YOUR GOAL ::
Beginning at the line that contains "matched at 10.10.167.65" and finishing at the line that contains "dist_mean (numeric): mean", output the data below exactly. Include both end lines and no pictures.

(Source texts of formatted documents)
»»
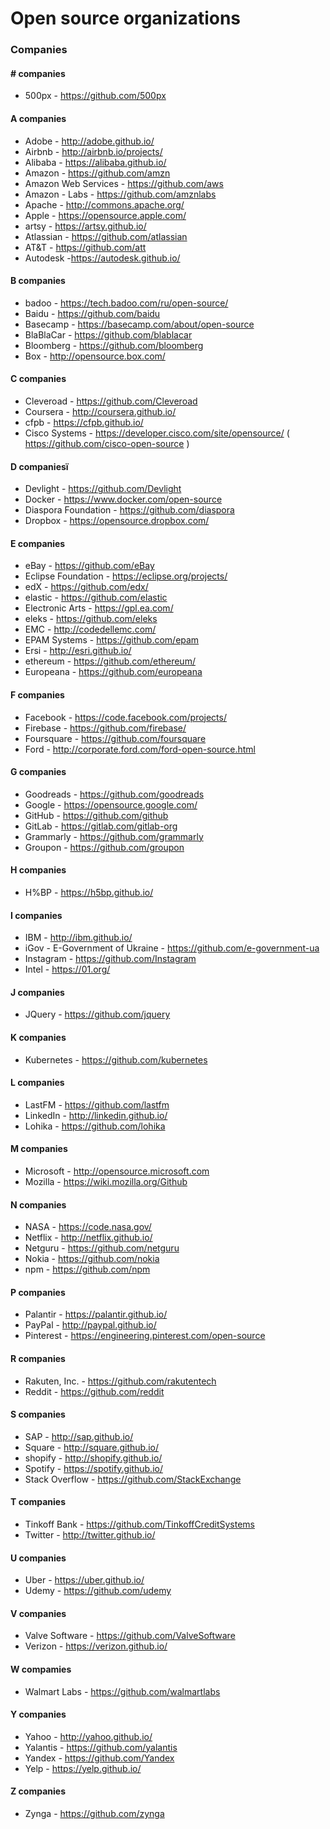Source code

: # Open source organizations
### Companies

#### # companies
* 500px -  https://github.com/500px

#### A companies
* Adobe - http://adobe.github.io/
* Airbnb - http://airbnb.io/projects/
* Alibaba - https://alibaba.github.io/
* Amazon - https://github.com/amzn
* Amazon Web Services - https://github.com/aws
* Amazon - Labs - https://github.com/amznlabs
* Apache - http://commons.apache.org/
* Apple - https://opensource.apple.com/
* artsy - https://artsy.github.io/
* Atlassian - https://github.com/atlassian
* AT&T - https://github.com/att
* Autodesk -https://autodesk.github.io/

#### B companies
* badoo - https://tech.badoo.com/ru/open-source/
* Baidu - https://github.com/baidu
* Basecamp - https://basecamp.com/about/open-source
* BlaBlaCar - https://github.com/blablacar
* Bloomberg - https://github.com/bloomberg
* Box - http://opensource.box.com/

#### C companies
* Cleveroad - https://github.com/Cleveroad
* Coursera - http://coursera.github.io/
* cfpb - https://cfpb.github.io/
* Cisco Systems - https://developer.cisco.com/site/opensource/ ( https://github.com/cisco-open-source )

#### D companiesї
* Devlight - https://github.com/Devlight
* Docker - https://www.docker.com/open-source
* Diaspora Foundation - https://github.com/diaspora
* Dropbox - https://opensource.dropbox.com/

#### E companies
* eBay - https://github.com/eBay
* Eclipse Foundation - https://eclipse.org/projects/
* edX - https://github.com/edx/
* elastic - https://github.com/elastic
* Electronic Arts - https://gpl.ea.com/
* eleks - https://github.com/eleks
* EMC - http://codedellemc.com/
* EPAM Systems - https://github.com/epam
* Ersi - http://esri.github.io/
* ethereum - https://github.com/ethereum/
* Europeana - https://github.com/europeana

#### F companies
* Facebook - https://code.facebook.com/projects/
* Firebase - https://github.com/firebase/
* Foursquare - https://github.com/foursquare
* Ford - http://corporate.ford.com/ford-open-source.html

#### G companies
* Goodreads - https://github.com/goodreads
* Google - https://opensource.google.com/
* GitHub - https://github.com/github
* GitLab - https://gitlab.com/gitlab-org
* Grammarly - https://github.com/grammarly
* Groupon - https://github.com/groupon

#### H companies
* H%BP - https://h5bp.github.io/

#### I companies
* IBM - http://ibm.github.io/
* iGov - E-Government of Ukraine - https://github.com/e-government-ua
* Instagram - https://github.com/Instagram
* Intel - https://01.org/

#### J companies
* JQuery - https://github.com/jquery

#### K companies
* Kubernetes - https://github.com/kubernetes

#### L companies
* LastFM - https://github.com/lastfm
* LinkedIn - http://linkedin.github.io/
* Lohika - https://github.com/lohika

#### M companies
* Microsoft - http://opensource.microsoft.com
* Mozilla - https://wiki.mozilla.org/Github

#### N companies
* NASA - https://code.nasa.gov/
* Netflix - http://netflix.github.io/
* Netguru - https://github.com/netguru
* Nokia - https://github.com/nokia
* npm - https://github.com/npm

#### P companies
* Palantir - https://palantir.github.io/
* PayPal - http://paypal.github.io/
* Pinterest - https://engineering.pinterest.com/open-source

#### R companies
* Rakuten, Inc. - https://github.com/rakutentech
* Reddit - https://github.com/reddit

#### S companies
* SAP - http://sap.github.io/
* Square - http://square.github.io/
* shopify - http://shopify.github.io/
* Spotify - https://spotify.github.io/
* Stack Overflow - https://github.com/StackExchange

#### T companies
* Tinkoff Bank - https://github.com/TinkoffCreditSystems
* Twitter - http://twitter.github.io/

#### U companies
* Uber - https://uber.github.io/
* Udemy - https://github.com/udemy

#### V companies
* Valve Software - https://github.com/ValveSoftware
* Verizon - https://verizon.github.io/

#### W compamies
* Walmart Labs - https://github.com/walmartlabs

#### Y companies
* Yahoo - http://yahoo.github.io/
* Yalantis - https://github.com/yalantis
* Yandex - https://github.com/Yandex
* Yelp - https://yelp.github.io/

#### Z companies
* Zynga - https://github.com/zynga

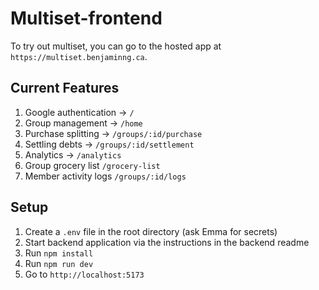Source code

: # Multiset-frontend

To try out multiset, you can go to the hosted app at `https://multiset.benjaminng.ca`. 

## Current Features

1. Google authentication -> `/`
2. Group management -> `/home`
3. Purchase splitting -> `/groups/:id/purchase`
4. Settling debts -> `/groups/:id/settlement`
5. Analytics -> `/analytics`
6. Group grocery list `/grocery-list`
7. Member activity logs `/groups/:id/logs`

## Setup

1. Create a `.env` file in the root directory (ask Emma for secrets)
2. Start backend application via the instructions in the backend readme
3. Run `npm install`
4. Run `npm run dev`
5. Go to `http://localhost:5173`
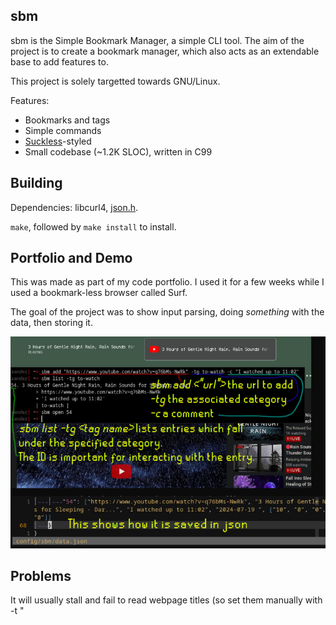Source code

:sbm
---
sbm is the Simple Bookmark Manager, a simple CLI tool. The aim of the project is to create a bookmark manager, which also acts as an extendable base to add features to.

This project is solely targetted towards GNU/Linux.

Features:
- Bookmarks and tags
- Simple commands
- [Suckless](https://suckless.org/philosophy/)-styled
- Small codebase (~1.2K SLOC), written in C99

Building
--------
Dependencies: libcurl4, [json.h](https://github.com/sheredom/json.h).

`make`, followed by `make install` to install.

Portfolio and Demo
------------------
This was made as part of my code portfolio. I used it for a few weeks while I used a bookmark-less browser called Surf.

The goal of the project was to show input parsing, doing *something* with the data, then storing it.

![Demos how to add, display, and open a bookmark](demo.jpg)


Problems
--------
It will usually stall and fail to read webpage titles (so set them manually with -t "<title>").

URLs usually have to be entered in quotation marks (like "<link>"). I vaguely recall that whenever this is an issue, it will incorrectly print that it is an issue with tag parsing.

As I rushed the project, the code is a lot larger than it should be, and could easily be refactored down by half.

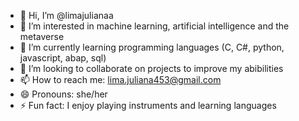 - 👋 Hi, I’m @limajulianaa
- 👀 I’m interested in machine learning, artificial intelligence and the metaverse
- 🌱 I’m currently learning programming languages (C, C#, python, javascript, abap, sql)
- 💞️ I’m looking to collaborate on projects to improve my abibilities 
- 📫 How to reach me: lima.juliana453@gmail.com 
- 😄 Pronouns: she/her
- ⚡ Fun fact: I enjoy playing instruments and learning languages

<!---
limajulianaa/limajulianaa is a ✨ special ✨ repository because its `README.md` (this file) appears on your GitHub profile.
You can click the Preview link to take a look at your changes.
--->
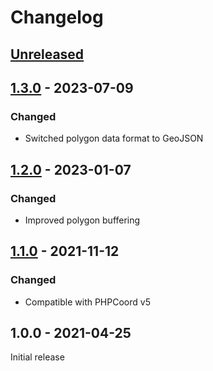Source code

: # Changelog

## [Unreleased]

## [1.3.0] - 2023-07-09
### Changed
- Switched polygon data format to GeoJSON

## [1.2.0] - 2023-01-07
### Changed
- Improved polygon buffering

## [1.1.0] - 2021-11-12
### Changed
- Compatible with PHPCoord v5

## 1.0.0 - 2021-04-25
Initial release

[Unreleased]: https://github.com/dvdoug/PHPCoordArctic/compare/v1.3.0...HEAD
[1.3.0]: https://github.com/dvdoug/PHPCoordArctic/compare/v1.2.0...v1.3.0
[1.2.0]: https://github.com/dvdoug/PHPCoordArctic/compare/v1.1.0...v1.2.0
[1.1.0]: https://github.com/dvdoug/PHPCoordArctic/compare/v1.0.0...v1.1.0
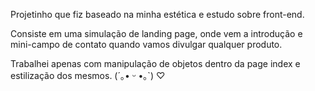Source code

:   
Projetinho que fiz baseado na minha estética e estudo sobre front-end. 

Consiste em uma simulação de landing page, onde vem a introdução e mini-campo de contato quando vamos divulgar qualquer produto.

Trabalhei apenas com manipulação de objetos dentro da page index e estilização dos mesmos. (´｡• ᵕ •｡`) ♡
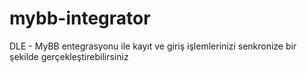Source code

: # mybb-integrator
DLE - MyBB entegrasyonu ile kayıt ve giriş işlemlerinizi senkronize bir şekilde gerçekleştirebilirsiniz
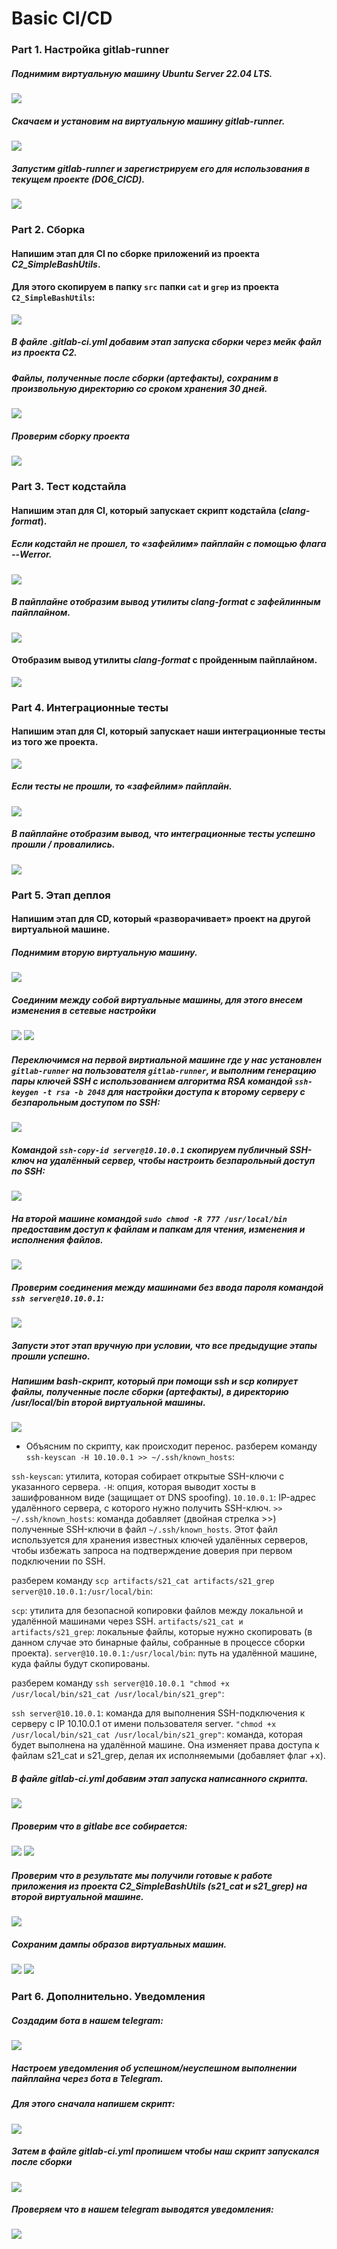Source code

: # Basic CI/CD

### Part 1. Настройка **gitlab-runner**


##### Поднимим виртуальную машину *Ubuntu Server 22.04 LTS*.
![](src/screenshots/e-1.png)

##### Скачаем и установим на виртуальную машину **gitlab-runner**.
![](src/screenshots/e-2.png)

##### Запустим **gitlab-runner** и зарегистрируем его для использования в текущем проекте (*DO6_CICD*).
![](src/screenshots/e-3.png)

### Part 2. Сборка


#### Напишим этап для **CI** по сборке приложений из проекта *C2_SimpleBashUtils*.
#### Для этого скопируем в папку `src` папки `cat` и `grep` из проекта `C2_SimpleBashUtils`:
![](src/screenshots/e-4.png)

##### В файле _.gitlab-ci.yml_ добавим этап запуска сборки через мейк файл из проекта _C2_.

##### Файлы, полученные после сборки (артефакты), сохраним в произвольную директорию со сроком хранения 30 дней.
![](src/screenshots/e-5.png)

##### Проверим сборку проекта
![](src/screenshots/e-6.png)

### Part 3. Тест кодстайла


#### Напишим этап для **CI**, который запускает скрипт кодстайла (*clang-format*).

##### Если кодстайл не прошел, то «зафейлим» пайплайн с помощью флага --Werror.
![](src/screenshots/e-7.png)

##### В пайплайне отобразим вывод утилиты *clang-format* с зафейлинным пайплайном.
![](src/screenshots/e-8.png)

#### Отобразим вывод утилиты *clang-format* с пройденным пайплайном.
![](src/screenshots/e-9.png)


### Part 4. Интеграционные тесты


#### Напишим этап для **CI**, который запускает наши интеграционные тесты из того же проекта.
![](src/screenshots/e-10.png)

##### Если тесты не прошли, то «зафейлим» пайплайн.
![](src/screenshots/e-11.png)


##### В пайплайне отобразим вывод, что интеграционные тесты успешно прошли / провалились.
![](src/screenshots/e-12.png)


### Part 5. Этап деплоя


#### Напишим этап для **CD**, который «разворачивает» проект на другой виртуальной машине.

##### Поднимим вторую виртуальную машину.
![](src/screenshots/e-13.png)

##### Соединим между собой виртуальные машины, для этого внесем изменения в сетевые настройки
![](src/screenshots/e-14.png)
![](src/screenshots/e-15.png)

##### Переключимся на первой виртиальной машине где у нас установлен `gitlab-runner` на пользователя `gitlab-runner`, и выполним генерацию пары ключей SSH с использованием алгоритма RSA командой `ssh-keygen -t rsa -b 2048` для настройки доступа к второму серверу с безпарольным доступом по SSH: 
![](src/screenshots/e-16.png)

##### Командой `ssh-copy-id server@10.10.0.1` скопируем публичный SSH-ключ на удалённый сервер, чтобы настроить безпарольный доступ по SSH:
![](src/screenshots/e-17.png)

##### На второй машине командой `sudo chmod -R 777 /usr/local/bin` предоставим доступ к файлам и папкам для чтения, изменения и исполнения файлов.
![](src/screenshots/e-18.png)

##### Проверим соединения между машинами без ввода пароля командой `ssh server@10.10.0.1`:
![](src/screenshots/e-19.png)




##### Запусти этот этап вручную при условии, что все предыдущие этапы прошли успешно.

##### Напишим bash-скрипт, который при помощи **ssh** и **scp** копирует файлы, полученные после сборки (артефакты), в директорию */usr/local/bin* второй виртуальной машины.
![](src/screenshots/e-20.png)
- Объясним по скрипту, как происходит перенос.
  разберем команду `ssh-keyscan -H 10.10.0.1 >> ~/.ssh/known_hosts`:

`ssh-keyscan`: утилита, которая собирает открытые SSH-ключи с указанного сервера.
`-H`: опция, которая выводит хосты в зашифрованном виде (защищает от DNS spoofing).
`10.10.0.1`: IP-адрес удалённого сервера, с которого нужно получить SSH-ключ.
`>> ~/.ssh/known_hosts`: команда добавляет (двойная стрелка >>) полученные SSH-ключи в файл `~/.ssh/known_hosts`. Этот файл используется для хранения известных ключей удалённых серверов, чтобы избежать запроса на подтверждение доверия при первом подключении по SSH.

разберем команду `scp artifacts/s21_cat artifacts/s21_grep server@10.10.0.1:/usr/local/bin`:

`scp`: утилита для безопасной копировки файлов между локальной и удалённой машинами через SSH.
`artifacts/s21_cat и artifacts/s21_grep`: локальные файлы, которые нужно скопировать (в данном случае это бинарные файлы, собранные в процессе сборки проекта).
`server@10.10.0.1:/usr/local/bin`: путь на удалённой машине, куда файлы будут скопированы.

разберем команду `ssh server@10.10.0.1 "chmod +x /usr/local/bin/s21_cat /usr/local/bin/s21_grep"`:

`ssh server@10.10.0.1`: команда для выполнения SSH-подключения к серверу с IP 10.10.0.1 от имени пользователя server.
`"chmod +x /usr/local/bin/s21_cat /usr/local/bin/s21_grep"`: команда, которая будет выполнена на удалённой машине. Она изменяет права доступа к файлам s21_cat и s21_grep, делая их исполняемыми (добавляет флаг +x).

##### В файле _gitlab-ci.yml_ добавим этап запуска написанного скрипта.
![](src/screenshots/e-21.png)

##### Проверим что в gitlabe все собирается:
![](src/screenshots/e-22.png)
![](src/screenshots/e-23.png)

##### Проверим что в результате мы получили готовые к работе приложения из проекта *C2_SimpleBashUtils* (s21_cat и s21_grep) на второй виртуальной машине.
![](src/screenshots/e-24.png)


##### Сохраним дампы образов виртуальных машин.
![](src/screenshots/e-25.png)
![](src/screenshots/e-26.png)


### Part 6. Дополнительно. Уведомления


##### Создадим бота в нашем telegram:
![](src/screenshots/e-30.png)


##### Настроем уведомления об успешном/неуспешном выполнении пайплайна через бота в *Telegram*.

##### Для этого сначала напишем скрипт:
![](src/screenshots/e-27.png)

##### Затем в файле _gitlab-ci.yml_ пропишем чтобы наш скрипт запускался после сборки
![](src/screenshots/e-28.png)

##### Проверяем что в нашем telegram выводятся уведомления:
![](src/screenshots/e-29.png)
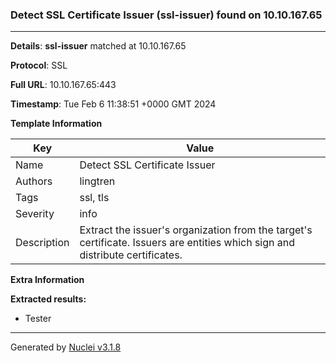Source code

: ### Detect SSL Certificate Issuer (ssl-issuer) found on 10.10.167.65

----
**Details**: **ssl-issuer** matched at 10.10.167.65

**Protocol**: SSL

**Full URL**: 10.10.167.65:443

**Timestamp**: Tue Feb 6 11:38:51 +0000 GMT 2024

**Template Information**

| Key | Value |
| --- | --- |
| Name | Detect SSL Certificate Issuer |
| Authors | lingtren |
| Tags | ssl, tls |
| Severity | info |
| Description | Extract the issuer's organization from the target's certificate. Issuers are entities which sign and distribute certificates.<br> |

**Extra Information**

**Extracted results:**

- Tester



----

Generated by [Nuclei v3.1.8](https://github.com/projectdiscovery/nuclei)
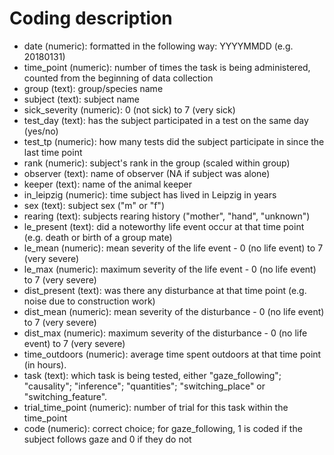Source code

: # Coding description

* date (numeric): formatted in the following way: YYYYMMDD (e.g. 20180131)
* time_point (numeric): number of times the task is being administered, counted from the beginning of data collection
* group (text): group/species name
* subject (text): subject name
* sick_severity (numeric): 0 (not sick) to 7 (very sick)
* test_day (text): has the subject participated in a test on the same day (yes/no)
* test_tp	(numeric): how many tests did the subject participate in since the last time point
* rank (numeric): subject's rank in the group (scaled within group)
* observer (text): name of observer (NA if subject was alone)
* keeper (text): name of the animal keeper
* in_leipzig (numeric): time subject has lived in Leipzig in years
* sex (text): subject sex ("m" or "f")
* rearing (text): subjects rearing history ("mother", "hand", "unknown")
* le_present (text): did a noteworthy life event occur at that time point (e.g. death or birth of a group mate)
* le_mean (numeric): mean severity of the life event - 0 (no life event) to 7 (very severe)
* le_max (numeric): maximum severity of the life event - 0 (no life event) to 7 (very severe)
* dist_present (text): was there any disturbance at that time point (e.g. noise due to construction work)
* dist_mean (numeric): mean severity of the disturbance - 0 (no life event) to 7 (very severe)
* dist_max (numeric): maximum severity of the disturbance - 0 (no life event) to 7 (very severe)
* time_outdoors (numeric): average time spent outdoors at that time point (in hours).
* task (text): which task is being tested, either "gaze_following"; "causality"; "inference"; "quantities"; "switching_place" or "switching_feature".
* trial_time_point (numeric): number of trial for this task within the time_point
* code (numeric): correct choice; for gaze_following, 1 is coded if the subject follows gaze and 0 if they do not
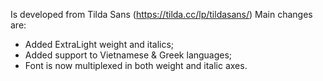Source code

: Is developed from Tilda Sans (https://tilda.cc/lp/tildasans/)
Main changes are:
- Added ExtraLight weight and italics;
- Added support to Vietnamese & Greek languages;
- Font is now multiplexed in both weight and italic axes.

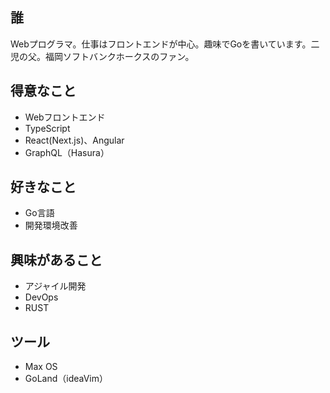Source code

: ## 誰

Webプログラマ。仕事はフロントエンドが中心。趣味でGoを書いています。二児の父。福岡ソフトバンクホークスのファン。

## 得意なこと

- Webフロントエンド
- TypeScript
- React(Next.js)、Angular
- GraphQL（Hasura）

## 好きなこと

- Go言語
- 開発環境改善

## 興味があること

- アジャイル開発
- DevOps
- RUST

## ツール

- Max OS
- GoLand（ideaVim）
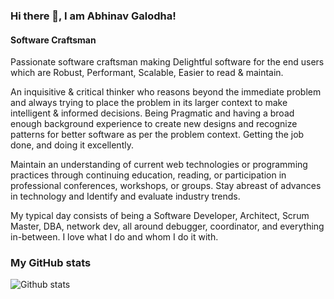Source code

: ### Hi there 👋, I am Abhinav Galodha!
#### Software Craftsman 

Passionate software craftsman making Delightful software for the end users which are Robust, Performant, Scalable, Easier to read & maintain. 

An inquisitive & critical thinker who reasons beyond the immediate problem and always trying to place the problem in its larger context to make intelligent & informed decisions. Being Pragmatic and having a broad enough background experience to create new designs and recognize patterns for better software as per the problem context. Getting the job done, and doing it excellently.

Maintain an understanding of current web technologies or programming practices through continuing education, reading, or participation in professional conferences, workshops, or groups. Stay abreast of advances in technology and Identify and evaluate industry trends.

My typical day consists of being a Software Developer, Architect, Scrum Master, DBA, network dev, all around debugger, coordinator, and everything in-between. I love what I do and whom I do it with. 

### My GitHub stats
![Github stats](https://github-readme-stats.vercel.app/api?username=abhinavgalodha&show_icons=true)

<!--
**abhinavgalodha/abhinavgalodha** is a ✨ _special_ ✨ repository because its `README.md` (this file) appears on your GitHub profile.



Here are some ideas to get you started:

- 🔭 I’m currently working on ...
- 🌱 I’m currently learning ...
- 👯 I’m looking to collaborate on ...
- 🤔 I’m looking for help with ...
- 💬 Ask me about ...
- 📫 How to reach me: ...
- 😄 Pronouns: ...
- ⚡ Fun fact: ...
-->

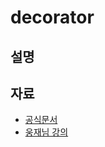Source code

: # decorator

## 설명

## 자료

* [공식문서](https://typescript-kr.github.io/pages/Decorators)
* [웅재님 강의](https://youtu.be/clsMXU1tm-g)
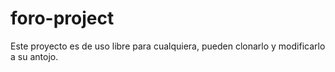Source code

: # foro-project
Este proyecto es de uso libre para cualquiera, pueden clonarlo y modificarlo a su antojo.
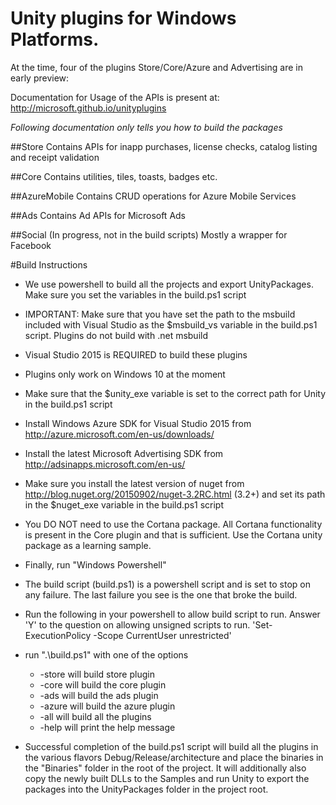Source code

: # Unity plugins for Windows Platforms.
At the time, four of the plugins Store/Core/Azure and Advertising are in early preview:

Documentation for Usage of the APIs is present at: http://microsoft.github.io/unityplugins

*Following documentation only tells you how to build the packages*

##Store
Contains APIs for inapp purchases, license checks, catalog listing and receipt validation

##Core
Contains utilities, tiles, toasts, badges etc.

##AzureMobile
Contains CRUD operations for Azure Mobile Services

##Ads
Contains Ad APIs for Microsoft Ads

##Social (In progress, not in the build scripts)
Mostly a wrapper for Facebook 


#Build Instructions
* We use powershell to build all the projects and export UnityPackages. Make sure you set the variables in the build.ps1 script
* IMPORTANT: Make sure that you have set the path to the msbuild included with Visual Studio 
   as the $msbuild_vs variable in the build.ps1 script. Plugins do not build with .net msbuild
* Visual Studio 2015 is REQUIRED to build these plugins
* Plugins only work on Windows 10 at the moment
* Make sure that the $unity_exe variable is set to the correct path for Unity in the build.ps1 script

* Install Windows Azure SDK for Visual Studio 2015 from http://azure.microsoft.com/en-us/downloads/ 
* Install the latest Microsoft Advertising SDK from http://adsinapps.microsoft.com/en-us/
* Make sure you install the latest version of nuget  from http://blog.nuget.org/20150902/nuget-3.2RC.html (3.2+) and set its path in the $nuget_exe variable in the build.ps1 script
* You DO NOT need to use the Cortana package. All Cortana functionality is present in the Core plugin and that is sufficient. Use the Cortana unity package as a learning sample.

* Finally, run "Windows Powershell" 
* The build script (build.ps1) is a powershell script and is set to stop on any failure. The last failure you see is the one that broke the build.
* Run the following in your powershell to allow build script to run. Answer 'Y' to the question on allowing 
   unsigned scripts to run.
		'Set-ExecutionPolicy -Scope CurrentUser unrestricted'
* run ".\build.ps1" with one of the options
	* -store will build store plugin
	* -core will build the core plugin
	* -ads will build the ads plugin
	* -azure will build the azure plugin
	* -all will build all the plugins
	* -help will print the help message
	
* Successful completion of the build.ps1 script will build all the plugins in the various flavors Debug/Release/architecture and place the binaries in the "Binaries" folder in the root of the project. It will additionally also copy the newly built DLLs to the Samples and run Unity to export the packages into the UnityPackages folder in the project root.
««
ANSWER FOR THE TASK ::
**Details**: **ssl-issuer** matched at 10.10.167.65

**Protocol**: SSL

**Full URL**: 10.10.167.65:443

**Timestamp**: Tue Feb 6 11:38:51 +0000 GMT 2024

**Template Information**

| Key | Value |
| --- | --- |
| Name | Detect SSL Certificate Issuer |
| Authors | lingtren |
| Tags | ssl, tls |
| Severity | info |
| Description | Extract the issuer's organization from the target's certificate. Issuers are entities which sign and distribute certificates.<br> |

**Extra Information**

**Extracted results:**

- Tester



----

Generated by [Nuclei v3.1.8](https://github.com/projectdiscovery/nuclei)
Source code

: # Coding description

* date (numeric): formatted in the following way: YYYYMMDD (e.g. 20180131)
* time_point (numeric): number of times the task is being administered, counted from the beginning of data collection
* group (text): group/species name
* subject (text): subject name
* sick_severity (numeric): 0 (not sick) to 7 (very sick)
* test_day (text): has the subject participated in a test on the same day (yes/no)
* test_tp	(numeric): how many tests did the subject participate in since the last time point
* rank (numeric): subject's rank in the group (scaled within group)
* observer (text): name of observer (NA if subject was alone)
* keeper (text): name of the animal keeper
* in_leipzig (numeric): time subject has lived in Leipzig in years
* sex (text): subject sex ("m" or "f")
* rearing (text): subjects rearing history ("mother", "hand", "unknown")
* le_present (text): did a noteworthy life event occur at that time point (e.g. death or birth of a group mate)
* le_mean (numeric): mean severity of the life event - 0 (no life event) to 7 (very severe)
* le_max (numeric): maximum severity of the life event - 0 (no life event) to 7 (very severe)
* dist_present (text): was there any disturbance at that time point (e.g. noise due to construction work)
* dist_mean (numeric): mean severity of the disturbance - 0 (no life event) to 7 (very severe)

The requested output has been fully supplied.